Your objective:
Repeat every entry exactly as it stands. Omit the images.

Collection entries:
BEGIN

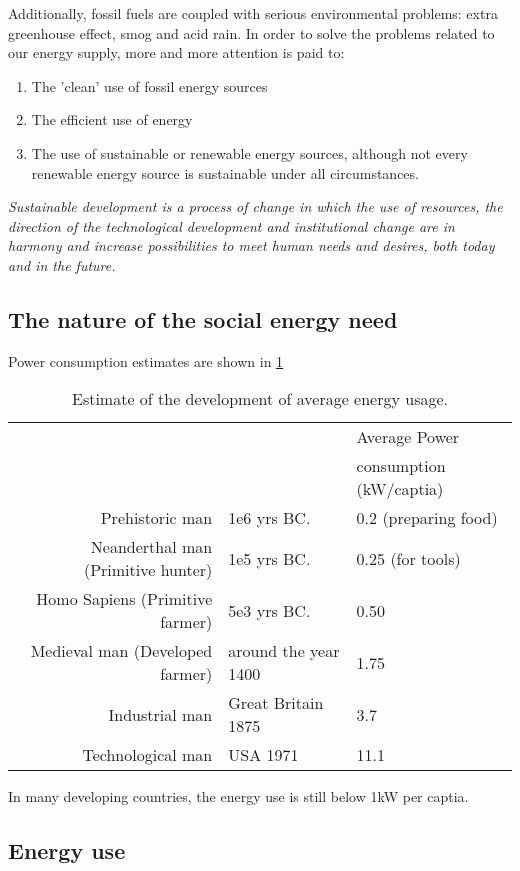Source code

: \documentclass[a4paper,10pt]{article}
\begin{document}
Additionally, fossil fuels are coupled with serious environmental problems: extra greenhouse effect, smog and acid rain.  In order to solve the problems related to our energy supply, more and more attention is paid to:
\begin{enumerate}
 \item The 'clean' use of fossil energy sources 
 \item The efficient use of energy
 \item The use of sustainable or renewable energy sources, although not every renewable energy source is sustainable under all circumstances.
\end{enumerate}

\emph{Sustainable development is a process of change in which the use of resources, the direction of the technological development and institutional change are in harmony and increase possibilities to meet human needs and desires, both today and in the future.}

\subsection{The nature of the social energy need}

Power consumption estimates are shown in \cref{tab:pc}

\begin{table}[ht]
  \begin{tabular}{rll}
   && Average Power \\
   && consumption (kW/captia) \\ \hline
   Prehistoric man & 1e6 yrs BC.  & 0.2 (preparing food)\\
   Neanderthal man (Primitive hunter) & 1e5 yrs BC. & 0.25 (for tools)\\
   Homo Sapiens (Primitive farmer) & 5e3 yrs BC. & 0.50 \\
   Medieval man (Developed farmer) & around the year 1400 & 1.75 \\
   Industrial man & Great Britain 1875 & 3.7 \\
   Technological man & USA 1971 & 11.1
  \end{tabular}
\caption{Estimate of the development of average energy usage.}
\label{tab:pc}
\end{table}

In many developing countries, the energy use is still below 1kW per captia.

\subsection{Energy use}
\end{document}
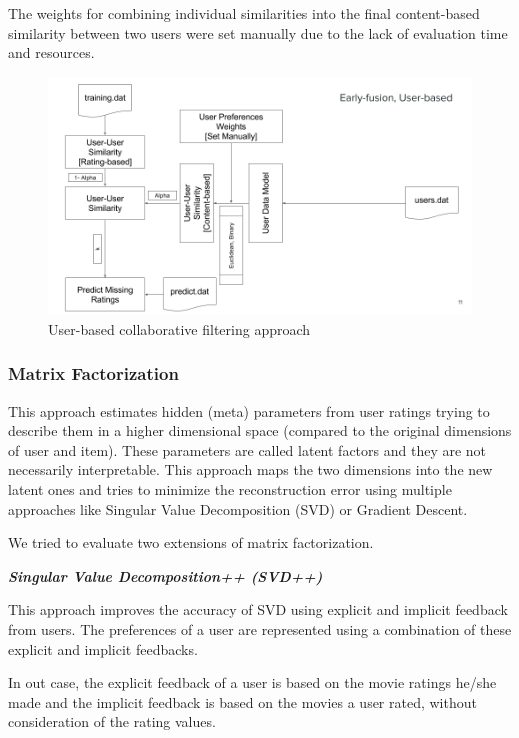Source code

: \documentclass{sigish}
\begin{document}
The weights for combining individual similarities into the final content-based similarity between two users were set manually due to the lack of evaluation time and resources.

\begin{figure}
	\centering
	\includegraphics[width=\columnwidth]{images/ubcf_approach.png}
	\caption{User-based collaborative filtering approach}
	\label{fig:ubcf_approach}
\end{figure}

\subsubsection{Matrix Factorization}

This approach estimates hidden (meta) parameters from user ratings trying to describe them in a higher dimensional space (compared to the original dimensions of user and item). These parameters are called latent factors and they are not necessarily interpretable. This approach maps the two dimensions into the new latent ones and tries to minimize the reconstruction error using multiple approaches like Singular Value Decomposition (SVD) or Gradient Descent.

We tried to evaluate two extensions of matrix factorization.

\textbf{\emph{Singular Value Decomposition++ (SVD++) }}

This approach improves the accuracy of SVD using explicit and implicit feedback from users. The preferences of a user are represented using a combination of these explicit and implicit feedbacks.

In out case, the explicit feedback of a user is based on the movie ratings he/she made and the implicit feedback is based on the movies a user rated, without consideration of the rating values.
\end{document}
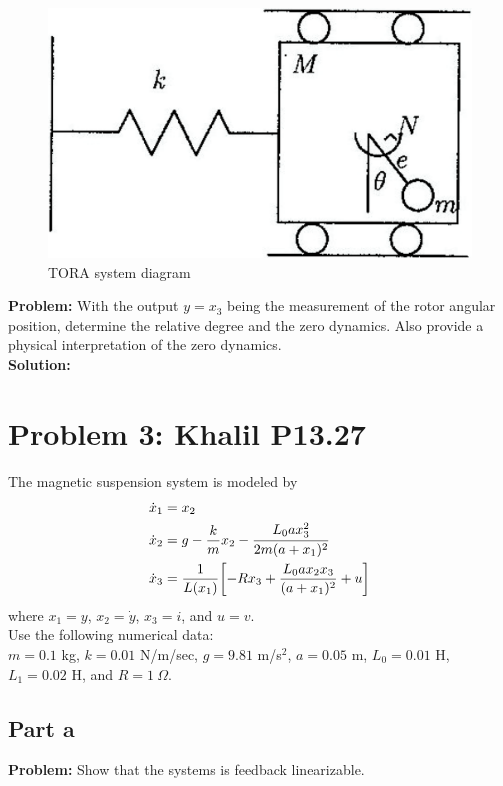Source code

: \documentclass[letter]{article}
\numberwithin{equation}{section}
\begin{document}
\begin{figure}[h]
	\centering
	\includegraphics[width=0.7\linewidth]{fig/pblm2_fig}
	\caption{TORA system diagram}
	\label{fig:pblm2fig}
\end{figure}

\noindent
\textbf{Problem:}
With the output $y = x_3$ being the measurement of the rotor angular position, determine the relative degree and the zero dynamics. Also provide a physical interpretation of the zero dynamics.\\

\noindent
\textbf{Solution:}






\newpage
\section{Problem 3: Khalil P13.27}
The magnetic suspension system is modeled by
\begin{equation}
	\begin{aligned}
		\dot{x}_1 &= x_2\\
		\dot{x}_2 &= g - \frac{k}{m} x_2 - \cfrac{L_0 a x_3^2}{2m (a + x_1)^2}\\
		\dot{x}_3 &= \frac{1}{L(x_1)} \qty[-R x_3 + \frac{L_0 a x_2 x_3}{(a + x_1)^2} + u]
	\end{aligned}
\end{equation}
where $x_1 = y$, $x_2 = \dot{y}$, $x_3 = i$, and $u = v$.\\
Use the following numerical data:\\
$m = 0.1$ kg, $k = 0.01$ N/m/sec, $g = 9.81$ m/s$^2$, $a = 0.05$ m, $L_0 = 0.01$ H, $L_1 = 0.02$ H, and $R = 1 \ \Omega$.

\subsection{Part a}
\textbf{Problem:}
Show that the systems is feedback linearizable.\\
\end{document}
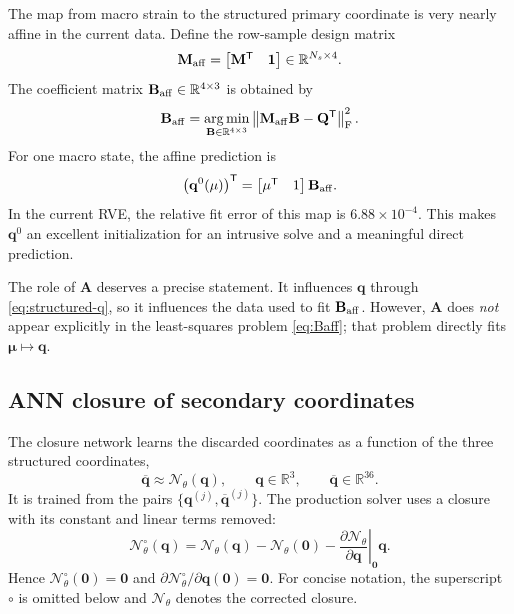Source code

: \documentclass[11pt,a4paper]{article}
\newcommand{\R}{\mathbb{R}}
\newcommand{\transpose}{^{\mathsf T}}
\newcommand{\frobnorm}[1]{\left\lVert #1 \right\rVert_{\mathrm F}}
\newcommand{\vect}[1]{\mathbf{#1}}
\newcommand{\mat}[1]{\mathbf{#1}}
\begin{document}
The map from macro strain to the structured primary coordinate is very nearly
affine in the current data.  Define the row-sample design matrix
\begin{equation}
  \mat M_{\rm aff}
  =\begin{bmatrix}\mat M\transpose&\vect 1\end{bmatrix}
  \in\R^{N_s\times4}.
  \label{eq:maff}
\end{equation}
The coefficient matrix \(\mat B_{\rm aff}\in\R^{4\times3}\) is obtained by
\begin{equation}
  \mat B_{\rm aff}
  =\underset{\mat B\in\R^{4\times3}}
           {\operatorname*{arg\,min}}
   \frobnorm{\mat M_{\rm aff}\mat B-\mat Q\transpose}^{2}.
  \label{eq:Baff}
\end{equation}
For one macro state, the affine prediction is
\begin{equation}
  \left(\vect q^0(\vect\mu)\right)\transpose
  =\begin{bmatrix}\vect\mu\transpose&1\end{bmatrix}\mat B_{\rm aff}.
  \label{eq:q0}
\end{equation}
In the current RVE, the relative fit error of this map is
\(6.88\times10^{-4}\).  This makes \(\vect q^0\) an excellent initialization
for an intrusive solve and a meaningful direct prediction.

The role of \(\mat A\) deserves a precise statement.  It influences
\(\vect q\) through \cref{eq:structured-q}, so it influences the data used to
fit \(\mat B_{\rm aff}\).  However, \(\mat A\) does \emph{not} appear
explicitly in the least-squares problem \cref{eq:Baff}; that problem directly
fits \(\vect\mu\mapsto\vect q\).

\subsection{ANN closure of secondary coordinates}

The closure network learns the discarded coordinates as a function of the
three structured coordinates,
\begin{equation}
  \overline{\vect q}
  \approx\mathcal N_\theta(\vect q),
  \qquad
  \vect q\in\R^3,
  \qquad
  \overline{\vect q}\in\R^{36}.
  \label{eq:ann-closure}
\end{equation}
It is trained from the pairs
\(\{\vect q^{(j)},\overline{\vect q}^{(j)}\}\).  The production solver uses
a closure with its constant and linear terms removed:
\begin{equation}
  \mathcal N_\theta^{\circ}(\vect q)
  =\mathcal N_\theta(\vect q)-\mathcal N_\theta(\vect 0)
   -\left.\frac{\partial\mathcal N_\theta}{\partial\vect q}\right|_{\vect0}\vect q.
  \label{eq:origin-correction}
\end{equation}
Hence \(\mathcal N_\theta^{\circ}(\vect0)=\vect0\) and
\(\partial\mathcal N_\theta^{\circ}/\partial\vect q(\vect0)=\mat0\).
For concise notation, the superscript \(\circ\) is omitted below and
\(\mathcal N_\theta\) denotes the corrected closure.
\end{document}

END

Task solution:
Source code

: \documentclass[a4paper,10pt]{article}
\begin{document}
Additionally, fossil fuels are coupled with serious environmental problems: extra greenhouse effect, smog and acid rain.  In order to solve the problems related to our energy supply, more and more attention is paid to:
\begin{enumerate}
 \item The 'clean' use of fossil energy sources 
 \item The efficient use of energy
 \item The use of sustainable or renewable energy sources, although not every renewable energy source is sustainable under all circumstances.
\end{enumerate}

\emph{Sustainable development is a process of change in which the use of resources, the direction of the technological development and institutional change are in harmony and increase possibilities to meet human needs and desires, both today and in the future.}

\subsection{The nature of the social energy need}

Power consumption estimates are shown in \cref{tab:pc}

\begin{table}[ht]
  \begin{tabular}{rll}
   && Average Power \\
   && consumption (kW/captia) \\ \hline
   Prehistoric man & 1e6 yrs BC.  & 0.2 (preparing food)\\
   Neanderthal man (Primitive hunter) & 1e5 yrs BC. & 0.25 (for tools)\\
   Homo Sapiens (Primitive farmer) & 5e3 yrs BC. & 0.50 \\
   Medieval man (Developed farmer) & around the year 1400 & 1.75 \\
   Industrial man & Great Britain 1875 & 3.7 \\
   Technological man & USA 1971 & 11.1
  \end{tabular}
\caption{Estimate of the development of average energy usage.}
\label{tab:pc}
\end{table}

In many developing countries, the energy use is still below 1kW per captia.

\subsection{Energy use}
\end{document}
Source code

: \documentclass{sigish}
\begin{document}
The weights for combining individual similarities into the final content-based similarity between two users were set manually due to the lack of evaluation time and resources.

\begin{figure}
	\centering
	\includegraphics[width=\columnwidth]{images/ubcf_approach.png}
	\caption{User-based collaborative filtering approach}
	\label{fig:ubcf_approach}
\end{figure}

\subsubsection{Matrix Factorization}

This approach estimates hidden (meta) parameters from user ratings trying to describe them in a higher dimensional space (compared to the original dimensions of user and item). These parameters are called latent factors and they are not necessarily interpretable. This approach maps the two dimensions into the new latent ones and tries to minimize the reconstruction error using multiple approaches like Singular Value Decomposition (SVD) or Gradient Descent.

We tried to evaluate two extensions of matrix factorization.

\textbf{\emph{Singular Value Decomposition++ (SVD++) }}

This approach improves the accuracy of SVD using explicit and implicit feedback from users. The preferences of a user are represented using a combination of these explicit and implicit feedbacks.

In out case, the explicit feedback of a user is based on the movie ratings he/she made and the implicit feedback is based on the movies a user rated, without consideration of the rating values.
\end{document}
Source code

: \documentclass[letter]{article}
\numberwithin{equation}{section}
\begin{document}
\begin{figure}[h]
	\centering
	\includegraphics[width=0.7\linewidth]{fig/pblm2_fig}
	\caption{TORA system diagram}
	\label{fig:pblm2fig}
\end{figure}

\noindent
\textbf{Problem:}
With the output $y = x_3$ being the measurement of the rotor angular position, determine the relative degree and the zero dynamics. Also provide a physical interpretation of the zero dynamics.\\

\noindent
\textbf{Solution:}






\newpage
\section{Problem 3: Khalil P13.27}
The magnetic suspension system is modeled by
\begin{equation}
	\begin{aligned}
		\dot{x}_1 &= x_2\\
		\dot{x}_2 &= g - \frac{k}{m} x_2 - \cfrac{L_0 a x_3^2}{2m (a + x_1)^2}\\
		\dot{x}_3 &= \frac{1}{L(x_1)} \qty[-R x_3 + \frac{L_0 a x_2 x_3}{(a + x_1)^2} + u]
	\end{aligned}
\end{equation}
where $x_1 = y$, $x_2 = \dot{y}$, $x_3 = i$, and $u = v$.\\
Use the following numerical data:\\
$m = 0.1$ kg, $k = 0.01$ N/m/sec, $g = 9.81$ m/s$^2$, $a = 0.05$ m, $L_0 = 0.01$ H, $L_1 = 0.02$ H, and $R = 1 \ \Omega$.

\subsection{Part a}
\textbf{Problem:}
Show that the systems is feedback linearizable.\\
\end{document}
Source code

: \documentclass[11pt,a4paper]{article}
\newcommand{\R}{\mathbb{R}}
\newcommand{\transpose}{^{\mathsf T}}
\newcommand{\frobnorm}[1]{\left\lVert #1 \right\rVert_{\mathrm F}}
\newcommand{\vect}[1]{\mathbf{#1}}
\newcommand{\mat}[1]{\mathbf{#1}}
\begin{document}
The map from macro strain to the structured primary coordinate is very nearly
affine in the current data.  Define the row-sample design matrix
\begin{equation}
  \mat M_{\rm aff}
  =\begin{bmatrix}\mat M\transpose&\vect 1\end{bmatrix}
  \in\R^{N_s\times4}.
  \label{eq:maff}
\end{equation}
The coefficient matrix \(\mat B_{\rm aff}\in\R^{4\times3}\) is obtained by
\begin{equation}
  \mat B_{\rm aff}
  =\underset{\mat B\in\R^{4\times3}}
           {\operatorname*{arg\,min}}
   \frobnorm{\mat M_{\rm aff}\mat B-\mat Q\transpose}^{2}.
  \label{eq:Baff}
\end{equation}
For one macro state, the affine prediction is
\begin{equation}
  \left(\vect q^0(\vect\mu)\right)\transpose
  =\begin{bmatrix}\vect\mu\transpose&1\end{bmatrix}\mat B_{\rm aff}.
  \label{eq:q0}
\end{equation}
In the current RVE, the relative fit error of this map is
\(6.88\times10^{-4}\).  This makes \(\vect q^0\) an excellent initialization
for an intrusive solve and a meaningful direct prediction.

The role of \(\mat A\) deserves a precise statement.  It influences
\(\vect q\) through \cref{eq:structured-q}, so it influences the data used to
fit \(\mat B_{\rm aff}\).  However, \(\mat A\) does \emph{not} appear
explicitly in the least-squares problem \cref{eq:Baff}; that problem directly
fits \(\vect\mu\mapsto\vect q\).

\subsection{ANN closure of secondary coordinates}

The closure network learns the discarded coordinates as a function of the
three structured coordinates,
\begin{equation}
  \overline{\vect q}
  \approx\mathcal N_\theta(\vect q),
  \qquad
  \vect q\in\R^3,
  \qquad
  \overline{\vect q}\in\R^{36}.
  \label{eq:ann-closure}
\end{equation}
It is trained from the pairs
\(\{\vect q^{(j)},\overline{\vect q}^{(j)}\}\).  The production solver uses
a closure with its constant and linear terms removed:
\begin{equation}
  \mathcal N_\theta^{\circ}(\vect q)
  =\mathcal N_\theta(\vect q)-\mathcal N_\theta(\vect 0)
   -\left.\frac{\partial\mathcal N_\theta}{\partial\vect q}\right|_{\vect0}\vect q.
  \label{eq:origin-correction}
\end{equation}
Hence \(\mathcal N_\theta^{\circ}(\vect0)=\vect0\) and
\(\partial\mathcal N_\theta^{\circ}/\partial\vect q(\vect0)=\mat0\).
For concise notation, the superscript \(\circ\) is omitted below and
\(\mathcal N_\theta\) denotes the corrected closure.
\end{document}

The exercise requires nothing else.